### DATA UNDER STUDY
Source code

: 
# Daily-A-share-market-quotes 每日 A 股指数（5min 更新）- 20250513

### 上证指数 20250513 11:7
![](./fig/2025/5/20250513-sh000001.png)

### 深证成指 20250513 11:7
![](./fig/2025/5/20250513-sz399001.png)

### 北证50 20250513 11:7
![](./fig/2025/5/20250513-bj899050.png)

### TASK ITEM
Transcribe each entry precisely, missing none.

### EXERCISE RESULT
Source code

: 
# Daily-A-share-market-quotes 每日 A 股指数（5min 更新）- 20250513

### 上证指数 20250513 11:7
![](./fig/2025/5/20250513-sh000001.png)

### 深证成指 20250513 11:7
![](./fig/2025/5/20250513-sz399001.png)

### 北证50 20250513 11:7
![](./fig/2025/5/20250513-bj899050.png)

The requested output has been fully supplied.